(DATA RECORDS)

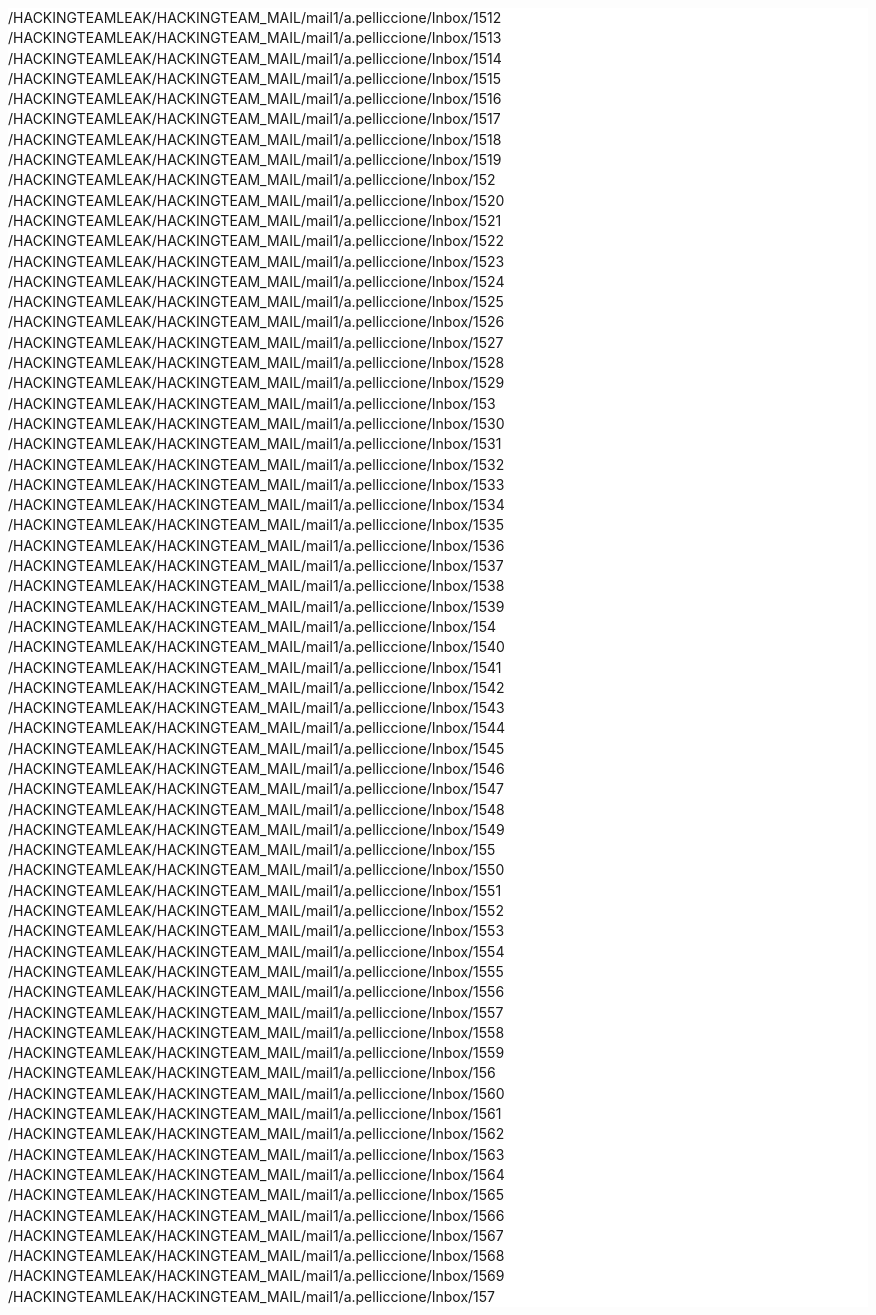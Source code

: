 /HACKINGTEAMLEAK/HACKINGTEAM_MAIL/mail1/a.pelliccione/Inbox/1512
/HACKINGTEAMLEAK/HACKINGTEAM_MAIL/mail1/a.pelliccione/Inbox/1513
/HACKINGTEAMLEAK/HACKINGTEAM_MAIL/mail1/a.pelliccione/Inbox/1514
/HACKINGTEAMLEAK/HACKINGTEAM_MAIL/mail1/a.pelliccione/Inbox/1515
/HACKINGTEAMLEAK/HACKINGTEAM_MAIL/mail1/a.pelliccione/Inbox/1516
/HACKINGTEAMLEAK/HACKINGTEAM_MAIL/mail1/a.pelliccione/Inbox/1517
/HACKINGTEAMLEAK/HACKINGTEAM_MAIL/mail1/a.pelliccione/Inbox/1518
/HACKINGTEAMLEAK/HACKINGTEAM_MAIL/mail1/a.pelliccione/Inbox/1519
/HACKINGTEAMLEAK/HACKINGTEAM_MAIL/mail1/a.pelliccione/Inbox/152
/HACKINGTEAMLEAK/HACKINGTEAM_MAIL/mail1/a.pelliccione/Inbox/1520
/HACKINGTEAMLEAK/HACKINGTEAM_MAIL/mail1/a.pelliccione/Inbox/1521
/HACKINGTEAMLEAK/HACKINGTEAM_MAIL/mail1/a.pelliccione/Inbox/1522
/HACKINGTEAMLEAK/HACKINGTEAM_MAIL/mail1/a.pelliccione/Inbox/1523
/HACKINGTEAMLEAK/HACKINGTEAM_MAIL/mail1/a.pelliccione/Inbox/1524
/HACKINGTEAMLEAK/HACKINGTEAM_MAIL/mail1/a.pelliccione/Inbox/1525
/HACKINGTEAMLEAK/HACKINGTEAM_MAIL/mail1/a.pelliccione/Inbox/1526
/HACKINGTEAMLEAK/HACKINGTEAM_MAIL/mail1/a.pelliccione/Inbox/1527
/HACKINGTEAMLEAK/HACKINGTEAM_MAIL/mail1/a.pelliccione/Inbox/1528
/HACKINGTEAMLEAK/HACKINGTEAM_MAIL/mail1/a.pelliccione/Inbox/1529
/HACKINGTEAMLEAK/HACKINGTEAM_MAIL/mail1/a.pelliccione/Inbox/153
/HACKINGTEAMLEAK/HACKINGTEAM_MAIL/mail1/a.pelliccione/Inbox/1530
/HACKINGTEAMLEAK/HACKINGTEAM_MAIL/mail1/a.pelliccione/Inbox/1531
/HACKINGTEAMLEAK/HACKINGTEAM_MAIL/mail1/a.pelliccione/Inbox/1532
/HACKINGTEAMLEAK/HACKINGTEAM_MAIL/mail1/a.pelliccione/Inbox/1533
/HACKINGTEAMLEAK/HACKINGTEAM_MAIL/mail1/a.pelliccione/Inbox/1534
/HACKINGTEAMLEAK/HACKINGTEAM_MAIL/mail1/a.pelliccione/Inbox/1535
/HACKINGTEAMLEAK/HACKINGTEAM_MAIL/mail1/a.pelliccione/Inbox/1536
/HACKINGTEAMLEAK/HACKINGTEAM_MAIL/mail1/a.pelliccione/Inbox/1537
/HACKINGTEAMLEAK/HACKINGTEAM_MAIL/mail1/a.pelliccione/Inbox/1538
/HACKINGTEAMLEAK/HACKINGTEAM_MAIL/mail1/a.pelliccione/Inbox/1539
/HACKINGTEAMLEAK/HACKINGTEAM_MAIL/mail1/a.pelliccione/Inbox/154
/HACKINGTEAMLEAK/HACKINGTEAM_MAIL/mail1/a.pelliccione/Inbox/1540
/HACKINGTEAMLEAK/HACKINGTEAM_MAIL/mail1/a.pelliccione/Inbox/1541
/HACKINGTEAMLEAK/HACKINGTEAM_MAIL/mail1/a.pelliccione/Inbox/1542
/HACKINGTEAMLEAK/HACKINGTEAM_MAIL/mail1/a.pelliccione/Inbox/1543
/HACKINGTEAMLEAK/HACKINGTEAM_MAIL/mail1/a.pelliccione/Inbox/1544
/HACKINGTEAMLEAK/HACKINGTEAM_MAIL/mail1/a.pelliccione/Inbox/1545
/HACKINGTEAMLEAK/HACKINGTEAM_MAIL/mail1/a.pelliccione/Inbox/1546
/HACKINGTEAMLEAK/HACKINGTEAM_MAIL/mail1/a.pelliccione/Inbox/1547
/HACKINGTEAMLEAK/HACKINGTEAM_MAIL/mail1/a.pelliccione/Inbox/1548
/HACKINGTEAMLEAK/HACKINGTEAM_MAIL/mail1/a.pelliccione/Inbox/1549
/HACKINGTEAMLEAK/HACKINGTEAM_MAIL/mail1/a.pelliccione/Inbox/155
/HACKINGTEAMLEAK/HACKINGTEAM_MAIL/mail1/a.pelliccione/Inbox/1550
/HACKINGTEAMLEAK/HACKINGTEAM_MAIL/mail1/a.pelliccione/Inbox/1551
/HACKINGTEAMLEAK/HACKINGTEAM_MAIL/mail1/a.pelliccione/Inbox/1552
/HACKINGTEAMLEAK/HACKINGTEAM_MAIL/mail1/a.pelliccione/Inbox/1553
/HACKINGTEAMLEAK/HACKINGTEAM_MAIL/mail1/a.pelliccione/Inbox/1554
/HACKINGTEAMLEAK/HACKINGTEAM_MAIL/mail1/a.pelliccione/Inbox/1555
/HACKINGTEAMLEAK/HACKINGTEAM_MAIL/mail1/a.pelliccione/Inbox/1556
/HACKINGTEAMLEAK/HACKINGTEAM_MAIL/mail1/a.pelliccione/Inbox/1557
/HACKINGTEAMLEAK/HACKINGTEAM_MAIL/mail1/a.pelliccione/Inbox/1558
/HACKINGTEAMLEAK/HACKINGTEAM_MAIL/mail1/a.pelliccione/Inbox/1559
/HACKINGTEAMLEAK/HACKINGTEAM_MAIL/mail1/a.pelliccione/Inbox/156
/HACKINGTEAMLEAK/HACKINGTEAM_MAIL/mail1/a.pelliccione/Inbox/1560
/HACKINGTEAMLEAK/HACKINGTEAM_MAIL/mail1/a.pelliccione/Inbox/1561
/HACKINGTEAMLEAK/HACKINGTEAM_MAIL/mail1/a.pelliccione/Inbox/1562
/HACKINGTEAMLEAK/HACKINGTEAM_MAIL/mail1/a.pelliccione/Inbox/1563
/HACKINGTEAMLEAK/HACKINGTEAM_MAIL/mail1/a.pelliccione/Inbox/1564
/HACKINGTEAMLEAK/HACKINGTEAM_MAIL/mail1/a.pelliccione/Inbox/1565
/HACKINGTEAMLEAK/HACKINGTEAM_MAIL/mail1/a.pelliccione/Inbox/1566
/HACKINGTEAMLEAK/HACKINGTEAM_MAIL/mail1/a.pelliccione/Inbox/1567
/HACKINGTEAMLEAK/HACKINGTEAM_MAIL/mail1/a.pelliccione/Inbox/1568
/HACKINGTEAMLEAK/HACKINGTEAM_MAIL/mail1/a.pelliccione/Inbox/1569
/HACKINGTEAMLEAK/HACKINGTEAM_MAIL/mail1/a.pelliccione/Inbox/157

(End DATA RECORDS)

TASK BRIEF - Please retype the data exactly. The pictures do not go in.

WRITTEN RESPONSE -
Source code

: /HACKINGTEAMLEAK/HACKINGTEAM_MAIL/mail1/a.pelliccione/Inbox/1512
/HACKINGTEAMLEAK/HACKINGTEAM_MAIL/mail1/a.pelliccione/Inbox/1513
/HACKINGTEAMLEAK/HACKINGTEAM_MAIL/mail1/a.pelliccione/Inbox/1514
/HACKINGTEAMLEAK/HACKINGTEAM_MAIL/mail1/a.pelliccione/Inbox/1515
/HACKINGTEAMLEAK/HACKINGTEAM_MAIL/mail1/a.pelliccione/Inbox/1516
/HACKINGTEAMLEAK/HACKINGTEAM_MAIL/mail1/a.pelliccione/Inbox/1517
/HACKINGTEAMLEAK/HACKINGTEAM_MAIL/mail1/a.pelliccione/Inbox/1518
/HACKINGTEAMLEAK/HACKINGTEAM_MAIL/mail1/a.pelliccione/Inbox/1519
/HACKINGTEAMLEAK/HACKINGTEAM_MAIL/mail1/a.pelliccione/Inbox/152
/HACKINGTEAMLEAK/HACKINGTEAM_MAIL/mail1/a.pelliccione/Inbox/1520
/HACKINGTEAMLEAK/HACKINGTEAM_MAIL/mail1/a.pelliccione/Inbox/1521
/HACKINGTEAMLEAK/HACKINGTEAM_MAIL/mail1/a.pelliccione/Inbox/1522
/HACKINGTEAMLEAK/HACKINGTEAM_MAIL/mail1/a.pelliccione/Inbox/1523
/HACKINGTEAMLEAK/HACKINGTEAM_MAIL/mail1/a.pelliccione/Inbox/1524
/HACKINGTEAMLEAK/HACKINGTEAM_MAIL/mail1/a.pelliccione/Inbox/1525
/HACKINGTEAMLEAK/HACKINGTEAM_MAIL/mail1/a.pelliccione/Inbox/1526
/HACKINGTEAMLEAK/HACKINGTEAM_MAIL/mail1/a.pelliccione/Inbox/1527
/HACKINGTEAMLEAK/HACKINGTEAM_MAIL/mail1/a.pelliccione/Inbox/1528
/HACKINGTEAMLEAK/HACKINGTEAM_MAIL/mail1/a.pelliccione/Inbox/1529
/HACKINGTEAMLEAK/HACKINGTEAM_MAIL/mail1/a.pelliccione/Inbox/153
/HACKINGTEAMLEAK/HACKINGTEAM_MAIL/mail1/a.pelliccione/Inbox/1530
/HACKINGTEAMLEAK/HACKINGTEAM_MAIL/mail1/a.pelliccione/Inbox/1531
/HACKINGTEAMLEAK/HACKINGTEAM_MAIL/mail1/a.pelliccione/Inbox/1532
/HACKINGTEAMLEAK/HACKINGTEAM_MAIL/mail1/a.pelliccione/Inbox/1533
/HACKINGTEAMLEAK/HACKINGTEAM_MAIL/mail1/a.pelliccione/Inbox/1534
/HACKINGTEAMLEAK/HACKINGTEAM_MAIL/mail1/a.pelliccione/Inbox/1535
/HACKINGTEAMLEAK/HACKINGTEAM_MAIL/mail1/a.pelliccione/Inbox/1536
/HACKINGTEAMLEAK/HACKINGTEAM_MAIL/mail1/a.pelliccione/Inbox/1537
/HACKINGTEAMLEAK/HACKINGTEAM_MAIL/mail1/a.pelliccione/Inbox/1538
/HACKINGTEAMLEAK/HACKINGTEAM_MAIL/mail1/a.pelliccione/Inbox/1539
/HACKINGTEAMLEAK/HACKINGTEAM_MAIL/mail1/a.pelliccione/Inbox/154
/HACKINGTEAMLEAK/HACKINGTEAM_MAIL/mail1/a.pelliccione/Inbox/1540
/HACKINGTEAMLEAK/HACKINGTEAM_MAIL/mail1/a.pelliccione/Inbox/1541
/HACKINGTEAMLEAK/HACKINGTEAM_MAIL/mail1/a.pelliccione/Inbox/1542
/HACKINGTEAMLEAK/HACKINGTEAM_MAIL/mail1/a.pelliccione/Inbox/1543
/HACKINGTEAMLEAK/HACKINGTEAM_MAIL/mail1/a.pelliccione/Inbox/1544
/HACKINGTEAMLEAK/HACKINGTEAM_MAIL/mail1/a.pelliccione/Inbox/1545
/HACKINGTEAMLEAK/HACKINGTEAM_MAIL/mail1/a.pelliccione/Inbox/1546
/HACKINGTEAMLEAK/HACKINGTEAM_MAIL/mail1/a.pelliccione/Inbox/1547
/HACKINGTEAMLEAK/HACKINGTEAM_MAIL/mail1/a.pelliccione/Inbox/1548
/HACKINGTEAMLEAK/HACKINGTEAM_MAIL/mail1/a.pelliccione/Inbox/1549
/HACKINGTEAMLEAK/HACKINGTEAM_MAIL/mail1/a.pelliccione/Inbox/155
/HACKINGTEAMLEAK/HACKINGTEAM_MAIL/mail1/a.pelliccione/Inbox/1550
/HACKINGTEAMLEAK/HACKINGTEAM_MAIL/mail1/a.pelliccione/Inbox/1551
/HACKINGTEAMLEAK/HACKINGTEAM_MAIL/mail1/a.pelliccione/Inbox/1552
/HACKINGTEAMLEAK/HACKINGTEAM_MAIL/mail1/a.pelliccione/Inbox/1553
/HACKINGTEAMLEAK/HACKINGTEAM_MAIL/mail1/a.pelliccione/Inbox/1554
/HACKINGTEAMLEAK/HACKINGTEAM_MAIL/mail1/a.pelliccione/Inbox/1555
/HACKINGTEAMLEAK/HACKINGTEAM_MAIL/mail1/a.pelliccione/Inbox/1556
/HACKINGTEAMLEAK/HACKINGTEAM_MAIL/mail1/a.pelliccione/Inbox/1557
/HACKINGTEAMLEAK/HACKINGTEAM_MAIL/mail1/a.pelliccione/Inbox/1558
/HACKINGTEAMLEAK/HACKINGTEAM_MAIL/mail1/a.pelliccione/Inbox/1559
/HACKINGTEAMLEAK/HACKINGTEAM_MAIL/mail1/a.pelliccione/Inbox/156
/HACKINGTEAMLEAK/HACKINGTEAM_MAIL/mail1/a.pelliccione/Inbox/1560
/HACKINGTEAMLEAK/HACKINGTEAM_MAIL/mail1/a.pelliccione/Inbox/1561
/HACKINGTEAMLEAK/HACKINGTEAM_MAIL/mail1/a.pelliccione/Inbox/1562
/HACKINGTEAMLEAK/HACKINGTEAM_MAIL/mail1/a.pelliccione/Inbox/1563
/HACKINGTEAMLEAK/HACKINGTEAM_MAIL/mail1/a.pelliccione/Inbox/1564
/HACKINGTEAMLEAK/HACKINGTEAM_MAIL/mail1/a.pelliccione/Inbox/1565
/HACKINGTEAMLEAK/HACKINGTEAM_MAIL/mail1/a.pelliccione/Inbox/1566
/HACKINGTEAMLEAK/HACKINGTEAM_MAIL/mail1/a.pelliccione/Inbox/1567
/HACKINGTEAMLEAK/HACKINGTEAM_MAIL/mail1/a.pelliccione/Inbox/1568
/HACKINGTEAMLEAK/HACKINGTEAM_MAIL/mail1/a.pelliccione/Inbox/1569
/HACKINGTEAMLEAK/HACKINGTEAM_MAIL/mail1/a.pelliccione/Inbox/157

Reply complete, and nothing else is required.